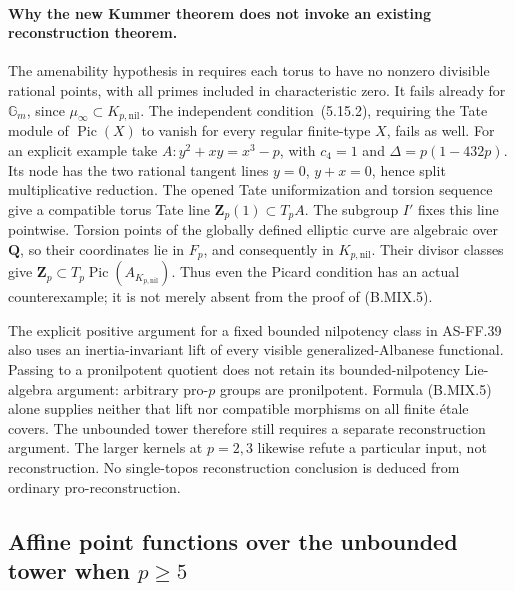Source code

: \documentclass[11pt,a4paper]{article}
\newcommand{\Z}{\mathbf Z}
\newcommand{\Q}{\mathbf Q}
\begin{document}
\paragraph{Why the new Kummer theorem does not invoke an existing reconstruction theorem.}
The amenability hypothesis in
\citep[Definition~5.15(5.15.1)]{CarlsonHaineWolf2024}
requires each torus to have no nonzero divisible rational
points, with all primes included in characteristic zero.
It fails already for \(\mathbb G_m\), since
\(\mu_\infty\subset K_{p,\mathrm{nil}}\).
The independent condition~(5.15.2), requiring the Tate module
of \(\operatorname{Pic}(X)\) to vanish for every regular
finite-type \(X\), fails as well. For an explicit example take
\(A:y^2+xy=x^3-p\), with \(c_4=1\) and
\(\Delta=p(1-432p)\). Its node has the two rational tangent
lines \(y=0\), \(y+x=0\), hence split multiplicative reduction.
The opened Tate uniformization and torsion sequence
\citep[Theorem~1, author p.~6; pp.~18--19]{Tate1995}
give a compatible torus Tate line \(\Z_p(1)\subset T_pA\).
The subgroup \(I'\) fixes this line pointwise. Torsion points
of the globally defined elliptic curve are algebraic over
\(\Q\), so their coordinates lie in \(F_p\), and consequently
in \(K_{p,\mathrm{nil}}\). Their divisor classes give
\(\Z_p\subset T_p\operatorname{Pic}(A_{K_{p,\mathrm{nil}}})\).
Thus even the Picard condition has an actual counterexample;
it is not merely absent from the proof of (B.MIX.5).

The explicit positive argument for a fixed bounded nilpotency
class in AS-FF.39 also uses an inertia-invariant lift of every
visible generalized-Albanese functional. Passing to a
pronilpotent quotient does not retain its bounded-nilpotency
Lie-algebra argument: arbitrary pro-\(p\) groups are
pronilpotent. Formula (B.MIX.5) alone supplies neither that
lift nor compatible morphisms on all finite étale covers.
The unbounded tower therefore still requires a separate
reconstruction argument. The larger kernels at \(p=2,3\)
likewise refute a particular input, not reconstruction.
No single-topos reconstruction conclusion is deduced from
ordinary pro-reconstruction.

\subsection{Affine point functions over the unbounded tower when \texorpdfstring{\(p\geq5\)}{p >= 5}}
\end{document}
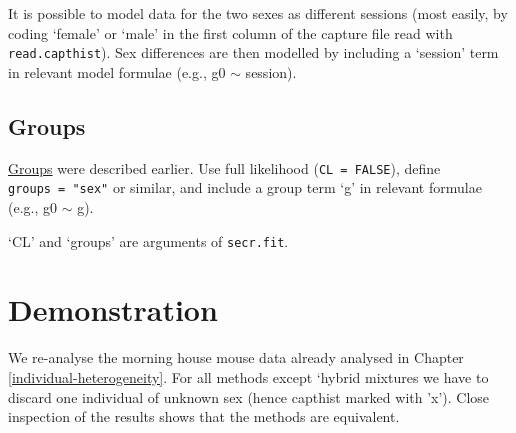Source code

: \documentclass[
]{book}
\newenvironment{Shaded}{\begin{snugshade}}{\end{snugshade}}
\newcommand{\AttributeTok}[1]{\textcolor[rgb]{0.13,0.29,0.53}{#1}}
\newcommand{\CommentTok}[1]{\textcolor[rgb]{0.56,0.35,0.01}{\textit{#1}}}
\newcommand{\DecValTok}[1]{\textcolor[rgb]{0.00,0.00,0.81}{#1}}
\newcommand{\FunctionTok}[1]{\textcolor[rgb]{0.13,0.29,0.53}{\textbf{#1}}}
\newcommand{\NormalTok}[1]{#1}
\newcommand{\OtherTok}[1]{\textcolor[rgb]{0.56,0.35,0.01}{#1}}
\newcommand{\SpecialCharTok}[1]{\textcolor[rgb]{0.81,0.36,0.00}{\textbf{#1}}}
\begin{document}
It is possible to model data for the two sexes as different sessions (most easily, by coding `female' or `male' in the first column of the capture file read with \texttt{read.capthist}). Sex differences are then modelled by including a `session' term in relevant model formulae (e.g., g0 \(\sim\) session).

\subsection{Groups}\label{groups-1}

\hyperref[groups]{Groups} were described earlier. Use full likelihood (\texttt{CL\ =\ FALSE}), define \texttt{groups\ =\ "sex"} or similar, and include a group term `g' in relevant formulae (e.g., g0 \(\sim\) g).

`CL' and `groups' are arguments of \texttt{secr.fit}.

\section{Demonstration}\label{demonstration}

We re-analyse the morning house mouse data already analysed in Chapter \ref{individual-heterogeneity}. For all methods except `hybrid mixtures we have to discard one individual of unknown sex (hence capthist marked with 'x'). Close inspection of the results shows that the methods are equivalent.

\begin{Shaded}
\end{Shaded}
\end{document}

**PROBLEM**
From the material above, copy each line that includes the word "term".

**ANSWER FOR THE TASK**
It is possible to model data for the two sexes as different sessions (most easily, by coding `female' or `male' in the first column of the capture file read with \texttt{read.capthist}). Sex differences are then modelled by including a `session' term in relevant model formulae (e.g., g0 \(\sim\) session).
\hyperref[groups]{Groups} were described earlier. Use full likelihood (\texttt{CL\ =\ FALSE}), define \texttt{groups\ =\ "sex"} or similar, and include a group term `g' in relevant formulae (e.g., g0 \(\sim\) g).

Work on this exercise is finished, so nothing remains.